Gram-negative bacteria use type VI secretion systems (T6SSs) to antagonize neighbouring cells. Although primarily involved in bacterial competition, the T6SS is also implicated in pathogenesis, biofilm formation and ion scavenging.
Enterobacter
species belong to the ESKAPE pathogens, and while their antibiotic resistance has been well studied, less is known about their pathogenesis. Here, we investigated the distribution and diversity of T6SS components in isolates of two clinically relevant
Enterobacter
species,
E. cloacae
and
E. bugandensis
. T6SS clusters are grouped into four types (T6SSi-T6SSiv), of which type i can be further divided into six subtypes (i1, i2, i3, i4a, i4b, i5). Analysis of a curated dataset of 31 strains demonstrated that most of them encode T6SS clusters belonging to the T6SSi type. All T6SS-positive strains possessed a conserved i3 cluster, and many harboured one or two additional i2 clusters.
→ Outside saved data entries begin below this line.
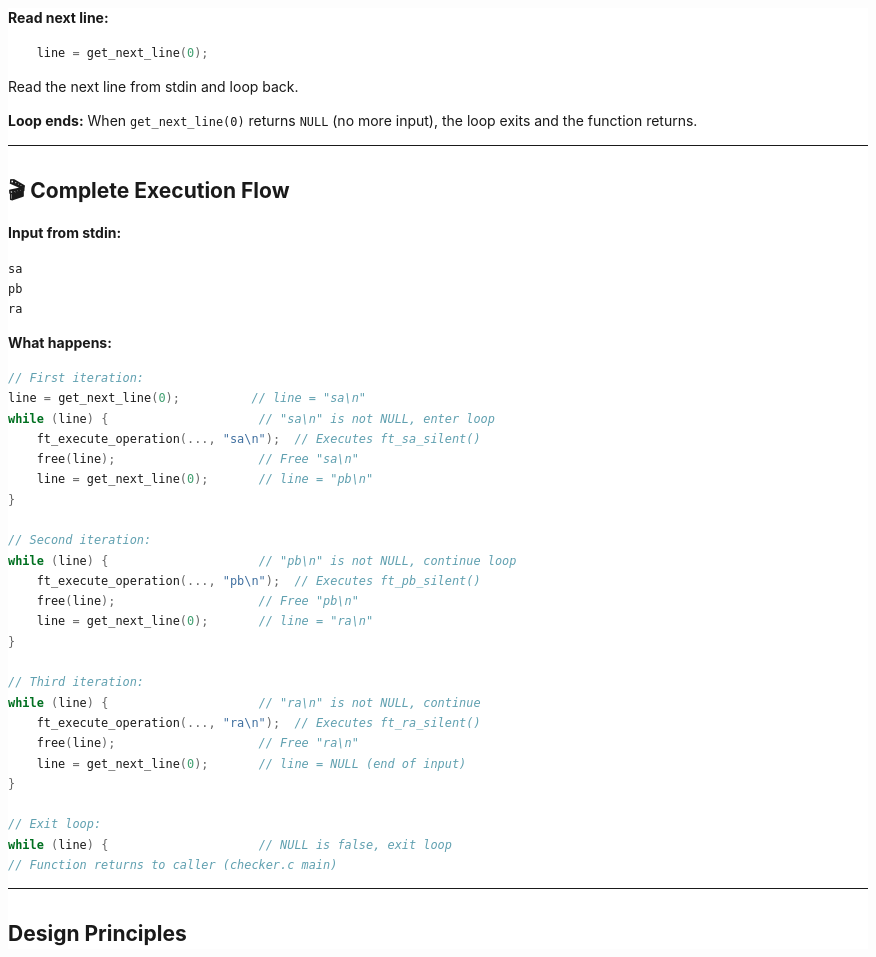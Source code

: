 **Read next line:**
```c
    line = get_next_line(0);
```
Read the next line from stdin and loop back.

**Loop ends:**
When `get_next_line(0)` returns `NULL` (no more input), the loop exits and the function returns.

---

## 🎬 Complete Execution Flow

**Input from stdin:**
```
sa
pb
ra
```

**What happens:**

```c
// First iteration:
line = get_next_line(0);          // line = "sa\n"
while (line) {                     // "sa\n" is not NULL, enter loop
    ft_execute_operation(..., "sa\n");  // Executes ft_sa_silent()
    free(line);                    // Free "sa\n"
    line = get_next_line(0);       // line = "pb\n"
}

// Second iteration:
while (line) {                     // "pb\n" is not NULL, continue loop
    ft_execute_operation(..., "pb\n");  // Executes ft_pb_silent()
    free(line);                    // Free "pb\n"
    line = get_next_line(0);       // line = "ra\n"
}

// Third iteration:
while (line) {                     // "ra\n" is not NULL, continue
    ft_execute_operation(..., "ra\n");  // Executes ft_ra_silent()
    free(line);                    // Free "ra\n"
    line = get_next_line(0);       // line = NULL (end of input)
}

// Exit loop:
while (line) {                     // NULL is false, exit loop
// Function returns to caller (checker.c main)
```

---

## Design Principles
These clusters were less conserved, and some strains displayed evidence of deletion. We focused on a pathogenic
E. bugandensis
clinical isolate for comprehensive in silico effector prediction, with comparative analyses across the 31 isolates. Several new effector candidates were identified, including an evolved VgrG with a metallopeptidase domain and a Tse6-like protein. Additional effectors included an anti-eukaryotic catalase (KatN), M23 peptidase, PAAR and VgrG proteins. Our findings highlight the diversity of
Enterobacter
T6SSs and reveal new putative effectors that may be important for the interaction of these species with neighbouring cells and their environment.